Just log into your account. Under My Equipment, select Add or Replace Receiver. Use Offer code DVR4ME


----------



## lee1203 (Jul 14, 2005)

thanks just order mine!!!!


----------



## victor20170 (Nov 21, 2005)

Ric said:


> Just log into your account. Under My Equipment, select Add or Replace Receiver. Use Offer code DVR4ME


Do you know the code for an R15 instead of the R10? Also you get to own this DVR right? It's not a leased one.

Thanks,

Victor


----------



## LeoGetz (Jan 24, 2006)

Wow I got one just incase I do not like my new R15. I already have 2 D*Tivo's ..this will make 3 and for $15 you can not go wrong.


----------



## LeoGetz (Jan 24, 2006)

Anyone know what model they are sending us?


----------



## John Duncan Yoyo (Nov 22, 2005)

victor20170 said:


> Do you know the code for an R15 instead of the R10? Also you get to own this DVR right? It's not a leased one.


This is for an TiVO refurb, a 40 hour unit. Just like my first TiVO.

I have the upgrade hard drive ready and waiting.


----------



## John Duncan Yoyo (Nov 22, 2005)

LeoGetz said:


> Anyone know what model they are sending us?


Based on the description someone narrowed it down to one of these- Philips DSR704, Hughes DVR40, Samsung 4040 or RCADVR40. I believe they are all the same on the inside.


----------



## Tom J (Jan 24, 2004)

I agree that we should be suspicious of email offers. So I asked them about it.



> Dear Mr.
> 
> Thanks for writing. After reviewing the message you received, I can reassure you that it was sent out by DIRECTV.
> 
> ...


----------



## Kapeman (Dec 22, 2003)

Just ordered mine. Now I need to find a good deal on a hard drive.

Any suggestions?


----------



## CygnusTM (Nov 11, 2003)

If I alread have a TiVo, I can just replace one of my non-TiVo receivers with this for no extra cost, right?


----------



## John Duncan Yoyo (Nov 22, 2005)

CygnusTM said:


> If I alread have a TiVo, I can just replace one of my non-TiVo receivers with this for no extra cost, right?

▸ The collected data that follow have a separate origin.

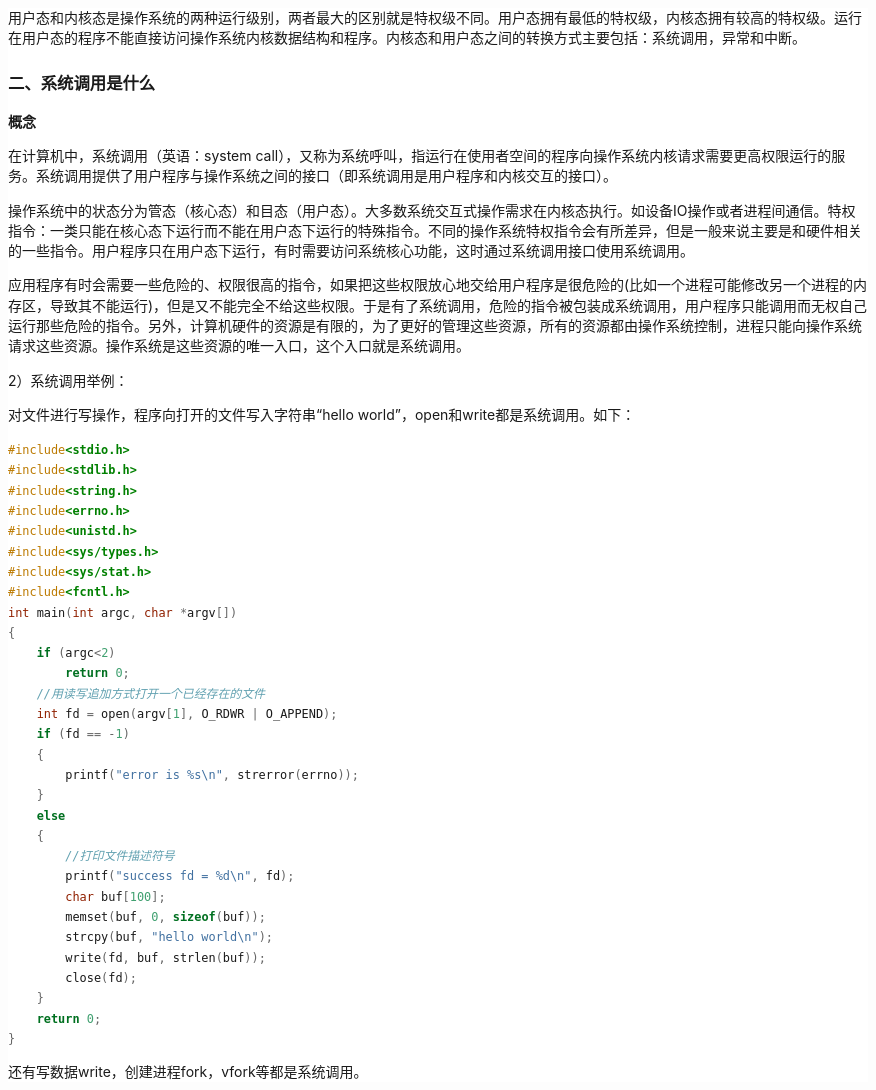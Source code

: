 用户态和内核态是操作系统的两种运行级别，两者最大的区别就是特权级不同。用户态拥有最低的特权级，内核态拥有较高的特权级。运行在用户态的程序不能直接访问操作系统内核数据结构和程序。内核态和用户态之间的转换方式主要包括：系统调用，异常和中断。

### 二、系统调用是什么

**概念**

在计算机中，系统调用（英语：system call），又称为系统呼叫，指运行在使用者空间的程序向操作系统内核请求需要更高权限运行的服务。系统调用提供了用户程序与操作系统之间的接口（即系统调用是用户程序和内核交互的接口）。

操作系统中的状态分为管态（核心态）和目态（用户态）。大多数系统交互式操作需求在内核态执行。如设备IO操作或者进程间通信。特权指令：一类只能在核心态下运行而不能在用户态下运行的特殊指令。不同的操作系统特权指令会有所差异，但是一般来说主要是和硬件相关的一些指令。用户程序只在用户态下运行，有时需要访问系统核心功能，这时通过系统调用接口使用系统调用。

应用程序有时会需要一些危险的、权限很高的指令，如果把这些权限放心地交给用户程序是很危险的(比如一个进程可能修改另一个进程的内存区，导致其不能运行)，但是又不能完全不给这些权限。于是有了系统调用，危险的指令被包装成系统调用，用户程序只能调用而无权自己运行那些危险的指令。另外，计算机硬件的资源是有限的，为了更好的管理这些资源，所有的资源都由操作系统控制，进程只能向操作系统请求这些资源。操作系统是这些资源的唯一入口，这个入口就是系统调用。

2）系统调用举例：

对文件进行写操作，程序向打开的文件写入字符串“hello world”，open和write都是系统调用。如下：

```cpp
#include<stdio.h>
#include<stdlib.h>
#include<string.h>
#include<errno.h>
#include<unistd.h>
#include<sys/types.h>
#include<sys/stat.h>
#include<fcntl.h>
int main(int argc, char *argv[])
{
    if (argc<2)
        return 0;
    //用读写追加方式打开一个已经存在的文件
    int fd = open(argv[1], O_RDWR | O_APPEND);
    if (fd == -1)
    {
        printf("error is %s\n", strerror(errno));
    }
    else
    {
        //打印文件描述符号
        printf("success fd = %d\n", fd);
        char buf[100];
        memset(buf, 0, sizeof(buf));
        strcpy(buf, "hello world\n");
        write(fd, buf, strlen(buf));
        close(fd);
    }
    return 0;
}
```

还有写数据write，创建进程fork，vfork等都是系统调用。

Yep, monthly charge wise It will be a wash. You are already paying the DVR fee and you need to deactivate the standard reciever.


----------



## Slide (Jan 2, 2006)

Is there anyway you can use this in conjuction with a standard h10 HD receiver to record SD and HD content?


----------



## Wolffpack (Jul 29, 2003)

The only inputs from these units being offered are the SAT tuners. No way to ship a signal from your HD to a SD DTivo. But then again, if there was a way it wouldn't be HD.


----------



## twohourride (Nov 4, 2003)

I couldn't see this anywhere on "terms and agreements", but does accepting this offer (I went all the way to the 'submit' button) activate a 1-year contract?

thanks!


----------



## Wolffpack (Jul 29, 2003)

If it was for a DVR device I believe it's a 2 year agreement.

EDIT: But maybe not with these "used" devices. Should always read the fine print.


----------



## JLucPicard (Apr 27, 2004)

The e-mail that was sent out says "No strings attached", however, after just getting off the phone with D*, I'm being told that what "No strings attached" means is no hidden additional costs. But since the DVR is one of their "Advanced Technology" products, then yes, there is an additional two-year commitment.

I explained the "no strings attached" wording and the fact that nowhere in the e-mail nor in the ordering process did it cite their policy of the additional programming commitment, but after being on hold for ten minutes he came back with the fact that there may have been an omission in the e-mail.

Bottom line, yes, there is a two-year commitment attached. The fine print on the e-mail did not mention a commitment, nor do I recall seeing it when placing the order (isn't it usually cited somewhere when ordering equipment on-line, fine print or otherwise???), but that is their policy.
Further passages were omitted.